BEGIN Available records

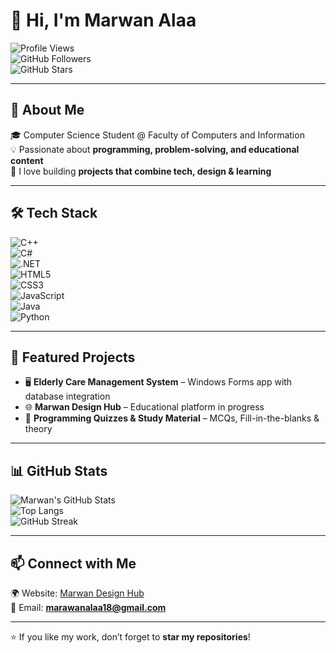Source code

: # 👋 Hi, I'm Marwan Alaa  

![Profile Views](https://komarev.com/ghpvc/?username=Marawanalaa18&color=blue)  
![GitHub Followers](https://img.shields.io/github/followers/Marawanalaa18?style=social)  
![GitHub Stars](https://img.shields.io/github/stars/Marawanalaa18?style=social)  

---

## 🚀 About Me  
🎓 Computer Science Student @ Faculty of Computers and Information  
💡 Passionate about **programming, problem-solving, and educational content**  
🎨 I love building **projects that combine tech, design & learning**  

---

## 🛠️ Tech Stack  

![C++](https://img.shields.io/badge/C++-00599C?style=for-the-badge&logo=cplusplus&logoColor=white)  
![C#](https://img.shields.io/badge/C%23-239120?style=for-the-badge&logo=c-sharp&logoColor=white)  
![.NET](https://img.shields.io/badge/.NET-512BD4?style=for-the-badge&logo=dotnet&logoColor=white)  
![HTML5](https://img.shields.io/badge/HTML5-E34F26?style=for-the-badge&logo=html5&logoColor=white)  
![CSS3](https://img.shields.io/badge/CSS3-1572B6?style=for-the-badge&logo=css3&logoColor=white)  
![JavaScript](https://img.shields.io/badge/JavaScript-F7DF1E?style=for-the-badge&logo=javascript&logoColor=black)  
![Java](https://img.shields.io/badge/Java-ED8B00?style=for-the-badge&logo=openjdk&logoColor=white)  
![Python](https://img.shields.io/badge/Python-3776AB?style=for-the-badge&logo=python&logoColor=white)  

---

## 📂 Featured Projects  
- 🖥️ **Elderly Care Management System** – Windows Forms app with database integration  
- 🌐 **Marwan Design Hub** – Educational platform in progress  
- 📘 **Programming Quizzes & Study Material** – MCQs, Fill-in-the-blanks & theory  

---

## 📊 GitHub Stats  

![Marwan's GitHub Stats](https://github-readme-stats.vercel.app/api?username=Marawanalaa18&show_icons=true&theme=tokyonight)  
![Top Langs](https://github-readme-stats.vercel.app/api/top-langs/?username=Marawanalaa18&layout=compact&theme=tokyonight)  
![GitHub Streak](https://streak-stats.demolab.com?user=Marawanalaa18&theme=tokyonight&hide_border=true)  

---

## 📫 Connect with Me  

🌍 Website: [Marwan Design Hub](https://marawanalaa.wuiltweb.com)  
📧 Email: **marawanalaa18@gmail.com**  

---

⭐️ If you like my work, don’t forget to **star my repositories**!
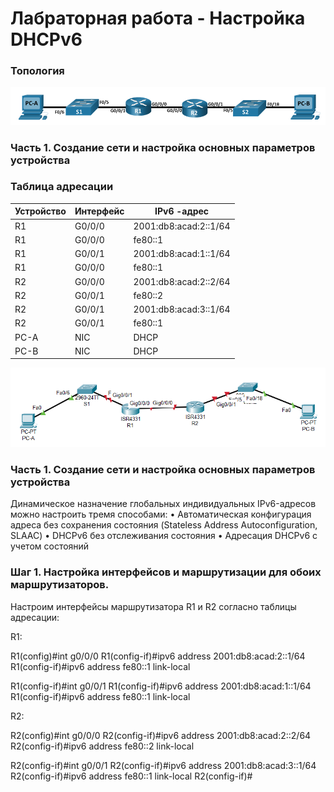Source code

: 
# Лабраторная работа - Настройка DHCPv6 

### Топология

![](dhcpv4.png)

### Часть 1. Создание сети и настройка основных параметров устройства

### Таблица адресации

| Устройство  | Интерфейс   | IPv6  -адрес          |
|-------------|-------------|-----------------------|
| R1          | G0/0/0      | 2001:db8:acad:2::1/64 | 
| R1          | G0/0/0      | fe80::1               | 
| R1          | G0/0/1      | 2001:db8:acad:1::1/64 | 
| R1          | G0/0/0      | fe80::1               | 
| R2          | G0/0/0      | 2001:db8:acad:2::2/64 | 
| R2          | G0/0/1      | fe80::2               | 
| R2          | G0/0/1      | 2001:db8:acad:3::1/64 | 
| R2          | G0/0/1      | fe80::1               | 
|PC-A         | NIC         | DHCP                  | 
|PC-B         | NIC         | DHCP                  | 




![](11.png)


### Часть 1. Создание сети и настройка основных параметров устройства

Динамическое назначение глобальных индивидуальных IPv6-адресов можно настроить тремя способами:
•	Автоматическая конфигурация адреса без сохранения состояния (Stateless Address Autoconfiguration, SLAAC)
•	DHCPv6 без отслеживания состояния
•	Адресация DHCPv6 с учетом состояний

### Шаг 1. Настройка интерфейсов и маршрутизации для обоих маршрутизаторов.

Настроим интерфейсы маршрутизатора R1 и R2 согласно таблицы адресации:

R1:

R1(config)#int g0/0/0
R1(config-if)#ipv6 address 2001:db8:acad:2::1/64
R1(config-if)#ipv6 address  fe80::1 link-local 

R1(config-if)#int g0/0/1
R1(config-if)#ipv6 address 2001:db8:acad:1::1/64
R1(config-if)#ipv6 address  fe80::1 link-local 

R2:

R2(config)#int g0/0/0
R2(config-if)#ipv6 address 2001:db8:acad:2::2/64
R2(config-if)#ipv6 address fe80::2 link-local 

R2(config-if)#int g0/0/1
R2(config-if)#ipv6 address 2001:db8:acad:3::1/64
R2(config-if)#ipv6 address fe80::1 link-local 
R2(config-if)#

END Available records

Write out every line above exactly, minus images.

Solution:
Source code

: # 👋 Hi, I'm Marwan Alaa  

![Profile Views](https://komarev.com/ghpvc/?username=Marawanalaa18&color=blue)  
![GitHub Followers](https://img.shields.io/github/followers/Marawanalaa18?style=social)  
![GitHub Stars](https://img.shields.io/github/stars/Marawanalaa18?style=social)  

---

## 🚀 About Me  
🎓 Computer Science Student @ Faculty of Computers and Information  
💡 Passionate about **programming, problem-solving, and educational content**  
🎨 I love building **projects that combine tech, design & learning**  

---

## 🛠️ Tech Stack  

![C++](https://img.shields.io/badge/C++-00599C?style=for-the-badge&logo=cplusplus&logoColor=white)  
![C#](https://img.shields.io/badge/C%23-239120?style=for-the-badge&logo=c-sharp&logoColor=white)  
![.NET](https://img.shields.io/badge/.NET-512BD4?style=for-the-badge&logo=dotnet&logoColor=white)  
![HTML5](https://img.shields.io/badge/HTML5-E34F26?style=for-the-badge&logo=html5&logoColor=white)  
![CSS3](https://img.shields.io/badge/CSS3-1572B6?style=for-the-badge&logo=css3&logoColor=white)  
![JavaScript](https://img.shields.io/badge/JavaScript-F7DF1E?style=for-the-badge&logo=javascript&logoColor=black)  
![Java](https://img.shields.io/badge/Java-ED8B00?style=for-the-badge&logo=openjdk&logoColor=white)  
![Python](https://img.shields.io/badge/Python-3776AB?style=for-the-badge&logo=python&logoColor=white)  

---

## 📂 Featured Projects  
- 🖥️ **Elderly Care Management System** – Windows Forms app with database integration  
- 🌐 **Marwan Design Hub** – Educational platform in progress  
- 📘 **Programming Quizzes & Study Material** – MCQs, Fill-in-the-blanks & theory  

---

## 📊 GitHub Stats  

![Marwan's GitHub Stats](https://github-readme-stats.vercel.app/api?username=Marawanalaa18&show_icons=true&theme=tokyonight)  
![Top Langs](https://github-readme-stats.vercel.app/api/top-langs/?username=Marawanalaa18&layout=compact&theme=tokyonight)  
![GitHub Streak](https://streak-stats.demolab.com?user=Marawanalaa18&theme=tokyonight&hide_border=true)  

---

## 📫 Connect with Me  

🌍 Website: [Marwan Design Hub](https://marawanalaa.wuiltweb.com)  
📧 Email: **marawanalaa18@gmail.com**  

---

⭐️ If you like my work, don’t forget to **star my repositories**!
Source code

: 
# Лабраторная работа - Настройка DHCPv6 

### Топология

![](dhcpv4.png)

### Часть 1. Создание сети и настройка основных параметров устройства

### Таблица адресации

| Устройство  | Интерфейс   | IPv6  -адрес          |
|-------------|-------------|-----------------------|
| R1          | G0/0/0      | 2001:db8:acad:2::1/64 | 
| R1          | G0/0/0      | fe80::1               | 
| R1          | G0/0/1      | 2001:db8:acad:1::1/64 | 
| R1          | G0/0/0      | fe80::1               | 
| R2          | G0/0/0      | 2001:db8:acad:2::2/64 | 
| R2          | G0/0/1      | fe80::2               | 
| R2          | G0/0/1      | 2001:db8:acad:3::1/64 | 
| R2          | G0/0/1      | fe80::1               | 
|PC-A         | NIC         | DHCP                  | 
|PC-B         | NIC         | DHCP                  | 




![](11.png)


### Часть 1. Создание сети и настройка основных параметров устройства

Динамическое назначение глобальных индивидуальных IPv6-адресов можно настроить тремя способами:
•	Автоматическая конфигурация адреса без сохранения состояния (Stateless Address Autoconfiguration, SLAAC)
•	DHCPv6 без отслеживания состояния
•	Адресация DHCPv6 с учетом состояний

### Шаг 1. Настройка интерфейсов и маршрутизации для обоих маршрутизаторов.

Настроим интерфейсы маршрутизатора R1 и R2 согласно таблицы адресации:

R1:

R1(config)#int g0/0/0
R1(config-if)#ipv6 address 2001:db8:acad:2::1/64
R1(config-if)#ipv6 address  fe80::1 link-local 

R1(config-if)#int g0/0/1
R1(config-if)#ipv6 address 2001:db8:acad:1::1/64
R1(config-if)#ipv6 address  fe80::1 link-local 

R2:

R2(config)#int g0/0/0
R2(config-if)#ipv6 address 2001:db8:acad:2::2/64
R2(config-if)#ipv6 address fe80::2 link-local 

R2(config-if)#int g0/0/1
R2(config-if)#ipv6 address 2001:db8:acad:3::1/64
R2(config-if)#ipv6 address fe80::1 link-local 
R2(config-if)#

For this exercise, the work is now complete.